### [About this exercise]
The lines you return must be all those in the data that hold the string "make".

### [Supplied data]
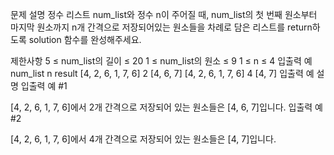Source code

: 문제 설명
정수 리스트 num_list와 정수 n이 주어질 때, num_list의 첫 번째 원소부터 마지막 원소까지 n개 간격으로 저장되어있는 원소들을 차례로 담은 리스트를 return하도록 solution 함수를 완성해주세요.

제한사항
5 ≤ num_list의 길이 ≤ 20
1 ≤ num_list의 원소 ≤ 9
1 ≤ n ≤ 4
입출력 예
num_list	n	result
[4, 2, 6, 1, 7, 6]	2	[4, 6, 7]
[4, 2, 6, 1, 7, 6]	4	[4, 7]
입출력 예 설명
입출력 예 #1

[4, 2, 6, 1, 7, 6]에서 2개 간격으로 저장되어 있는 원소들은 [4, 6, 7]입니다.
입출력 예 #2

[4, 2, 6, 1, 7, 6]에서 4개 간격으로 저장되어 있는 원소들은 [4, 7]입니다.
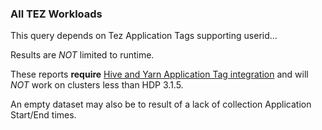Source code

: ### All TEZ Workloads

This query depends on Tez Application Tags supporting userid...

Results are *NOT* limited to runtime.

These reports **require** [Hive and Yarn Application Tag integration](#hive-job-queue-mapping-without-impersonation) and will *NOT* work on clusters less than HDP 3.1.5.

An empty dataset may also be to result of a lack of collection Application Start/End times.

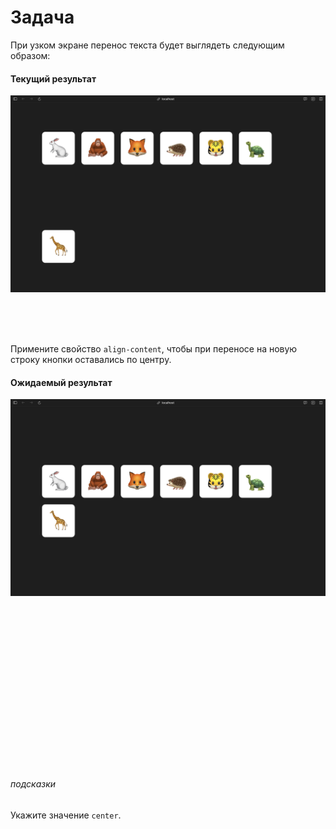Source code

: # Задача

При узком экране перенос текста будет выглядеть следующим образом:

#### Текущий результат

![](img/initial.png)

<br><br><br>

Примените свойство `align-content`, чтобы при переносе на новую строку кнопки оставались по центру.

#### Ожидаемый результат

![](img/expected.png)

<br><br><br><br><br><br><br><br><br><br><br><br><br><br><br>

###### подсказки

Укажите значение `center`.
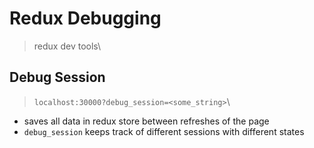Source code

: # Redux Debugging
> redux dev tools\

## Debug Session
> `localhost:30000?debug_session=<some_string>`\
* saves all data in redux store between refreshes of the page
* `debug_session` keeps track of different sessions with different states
==
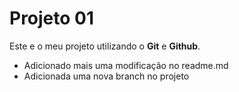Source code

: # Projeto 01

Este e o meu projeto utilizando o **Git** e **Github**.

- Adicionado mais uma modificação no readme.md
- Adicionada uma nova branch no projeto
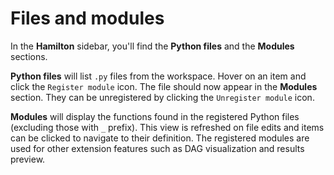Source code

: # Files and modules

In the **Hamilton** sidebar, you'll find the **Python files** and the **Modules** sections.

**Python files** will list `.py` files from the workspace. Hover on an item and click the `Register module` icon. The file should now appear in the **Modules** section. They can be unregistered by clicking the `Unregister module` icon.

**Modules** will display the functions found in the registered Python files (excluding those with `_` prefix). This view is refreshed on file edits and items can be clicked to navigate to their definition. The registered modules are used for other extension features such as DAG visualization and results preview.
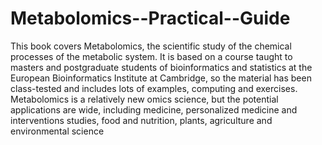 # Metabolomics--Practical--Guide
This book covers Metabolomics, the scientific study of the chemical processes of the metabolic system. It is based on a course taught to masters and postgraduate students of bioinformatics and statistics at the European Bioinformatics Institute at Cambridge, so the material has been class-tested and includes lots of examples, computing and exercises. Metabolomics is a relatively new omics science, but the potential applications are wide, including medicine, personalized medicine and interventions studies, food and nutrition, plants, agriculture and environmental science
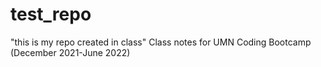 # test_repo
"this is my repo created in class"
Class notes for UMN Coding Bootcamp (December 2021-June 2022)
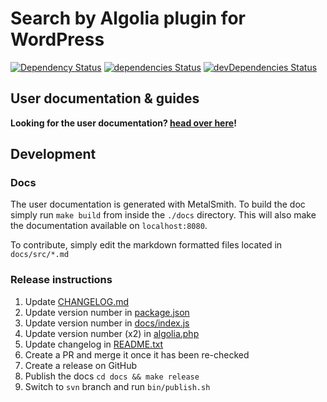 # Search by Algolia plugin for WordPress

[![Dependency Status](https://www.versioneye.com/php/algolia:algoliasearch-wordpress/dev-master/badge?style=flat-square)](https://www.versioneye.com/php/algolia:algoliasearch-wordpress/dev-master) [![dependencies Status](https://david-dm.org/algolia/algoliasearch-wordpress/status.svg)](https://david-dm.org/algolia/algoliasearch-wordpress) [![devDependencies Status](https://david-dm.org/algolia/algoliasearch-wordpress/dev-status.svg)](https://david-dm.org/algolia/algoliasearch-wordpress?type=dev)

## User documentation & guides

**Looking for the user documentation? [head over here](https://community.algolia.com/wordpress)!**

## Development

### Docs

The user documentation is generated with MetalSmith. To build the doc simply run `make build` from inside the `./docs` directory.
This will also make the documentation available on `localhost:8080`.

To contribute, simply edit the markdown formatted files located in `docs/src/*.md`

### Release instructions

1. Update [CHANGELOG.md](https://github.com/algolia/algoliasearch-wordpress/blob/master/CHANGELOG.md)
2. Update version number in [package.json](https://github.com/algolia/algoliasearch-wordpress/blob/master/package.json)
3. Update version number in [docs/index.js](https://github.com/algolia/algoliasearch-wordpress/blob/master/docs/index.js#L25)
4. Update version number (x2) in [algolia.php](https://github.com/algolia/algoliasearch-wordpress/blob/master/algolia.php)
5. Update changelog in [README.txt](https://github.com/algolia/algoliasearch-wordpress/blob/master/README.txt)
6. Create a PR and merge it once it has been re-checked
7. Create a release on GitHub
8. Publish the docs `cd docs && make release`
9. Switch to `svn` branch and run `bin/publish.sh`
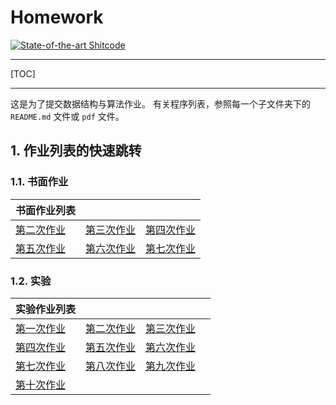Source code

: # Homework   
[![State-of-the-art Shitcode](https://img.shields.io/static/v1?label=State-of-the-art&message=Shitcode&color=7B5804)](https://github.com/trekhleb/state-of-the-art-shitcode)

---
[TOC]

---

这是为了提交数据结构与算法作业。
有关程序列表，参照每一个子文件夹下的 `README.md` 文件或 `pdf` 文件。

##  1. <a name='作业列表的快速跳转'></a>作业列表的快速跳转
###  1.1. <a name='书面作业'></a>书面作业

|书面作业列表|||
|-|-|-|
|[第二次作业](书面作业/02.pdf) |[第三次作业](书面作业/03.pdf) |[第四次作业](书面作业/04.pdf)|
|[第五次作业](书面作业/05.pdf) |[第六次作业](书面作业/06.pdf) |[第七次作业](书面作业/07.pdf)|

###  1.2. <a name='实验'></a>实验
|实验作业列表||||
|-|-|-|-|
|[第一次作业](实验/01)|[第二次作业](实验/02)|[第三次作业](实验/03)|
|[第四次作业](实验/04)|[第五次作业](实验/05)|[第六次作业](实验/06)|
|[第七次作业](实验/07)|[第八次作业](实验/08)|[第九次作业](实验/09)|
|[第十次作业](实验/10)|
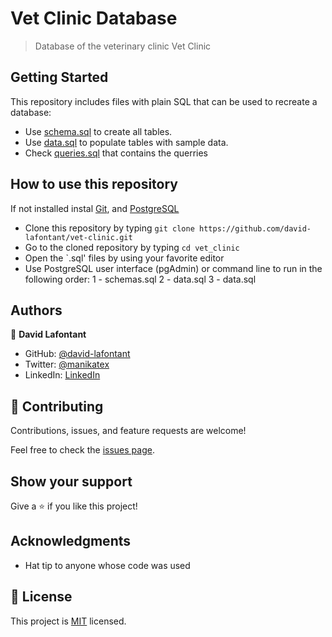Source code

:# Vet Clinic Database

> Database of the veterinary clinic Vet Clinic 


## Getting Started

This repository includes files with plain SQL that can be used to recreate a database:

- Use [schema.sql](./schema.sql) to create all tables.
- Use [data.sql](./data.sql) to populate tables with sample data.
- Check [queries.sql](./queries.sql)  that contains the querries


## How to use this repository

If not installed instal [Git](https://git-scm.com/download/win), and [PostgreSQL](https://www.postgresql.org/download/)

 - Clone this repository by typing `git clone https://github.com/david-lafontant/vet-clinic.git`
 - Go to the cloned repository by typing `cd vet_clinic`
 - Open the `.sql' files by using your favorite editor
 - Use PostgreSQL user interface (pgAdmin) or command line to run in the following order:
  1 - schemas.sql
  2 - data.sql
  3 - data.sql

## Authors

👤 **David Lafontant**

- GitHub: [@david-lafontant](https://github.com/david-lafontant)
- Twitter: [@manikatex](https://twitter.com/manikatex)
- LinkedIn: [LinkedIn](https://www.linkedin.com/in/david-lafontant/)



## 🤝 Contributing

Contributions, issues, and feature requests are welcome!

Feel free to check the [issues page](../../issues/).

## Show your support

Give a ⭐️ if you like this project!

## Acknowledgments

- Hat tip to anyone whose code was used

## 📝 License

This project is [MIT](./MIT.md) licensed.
...
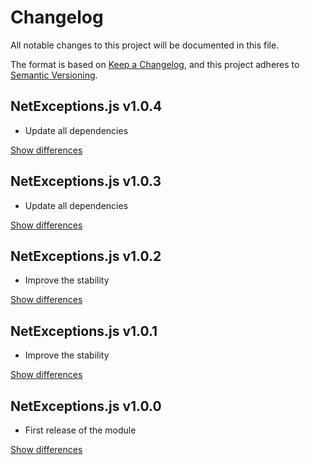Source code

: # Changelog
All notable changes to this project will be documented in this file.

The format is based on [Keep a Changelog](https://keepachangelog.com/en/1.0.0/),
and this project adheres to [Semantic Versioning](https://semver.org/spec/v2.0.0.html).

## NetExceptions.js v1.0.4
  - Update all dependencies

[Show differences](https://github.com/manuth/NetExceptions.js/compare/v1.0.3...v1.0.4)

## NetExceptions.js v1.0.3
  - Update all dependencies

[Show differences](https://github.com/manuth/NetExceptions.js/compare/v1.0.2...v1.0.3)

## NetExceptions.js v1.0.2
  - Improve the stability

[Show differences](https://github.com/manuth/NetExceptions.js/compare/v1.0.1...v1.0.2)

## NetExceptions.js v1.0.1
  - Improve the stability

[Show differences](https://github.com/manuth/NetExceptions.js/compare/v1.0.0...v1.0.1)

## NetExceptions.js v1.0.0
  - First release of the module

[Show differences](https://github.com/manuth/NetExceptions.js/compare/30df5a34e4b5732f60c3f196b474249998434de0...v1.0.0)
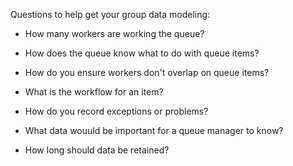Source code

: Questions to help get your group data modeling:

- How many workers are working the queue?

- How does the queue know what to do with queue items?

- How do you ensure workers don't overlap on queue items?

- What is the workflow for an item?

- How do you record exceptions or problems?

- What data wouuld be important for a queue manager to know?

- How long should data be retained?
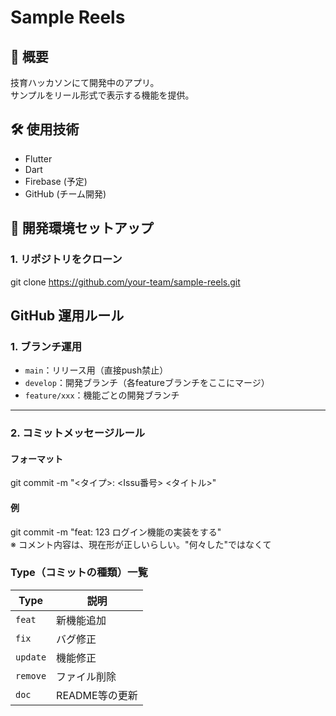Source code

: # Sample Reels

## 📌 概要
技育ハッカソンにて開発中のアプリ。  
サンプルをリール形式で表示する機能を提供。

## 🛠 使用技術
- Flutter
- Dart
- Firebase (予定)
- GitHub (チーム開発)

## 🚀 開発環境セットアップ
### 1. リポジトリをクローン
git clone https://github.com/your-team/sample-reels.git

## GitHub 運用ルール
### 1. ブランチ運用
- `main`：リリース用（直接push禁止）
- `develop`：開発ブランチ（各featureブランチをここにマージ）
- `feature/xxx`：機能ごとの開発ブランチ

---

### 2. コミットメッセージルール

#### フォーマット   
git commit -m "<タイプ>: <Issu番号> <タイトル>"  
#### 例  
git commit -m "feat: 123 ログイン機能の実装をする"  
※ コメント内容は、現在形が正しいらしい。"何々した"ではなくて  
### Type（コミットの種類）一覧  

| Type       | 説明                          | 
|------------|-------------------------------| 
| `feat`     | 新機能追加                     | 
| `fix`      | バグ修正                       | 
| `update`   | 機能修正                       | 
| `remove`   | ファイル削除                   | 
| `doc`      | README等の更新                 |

### [Solved problem]
The user documentation is generated with MetalSmith. To build the doc simply run `make build` from inside the `./docs` directory.
This will also make the documentation available on `localhost:8080`.
8. Publish the docs `cd docs && make release`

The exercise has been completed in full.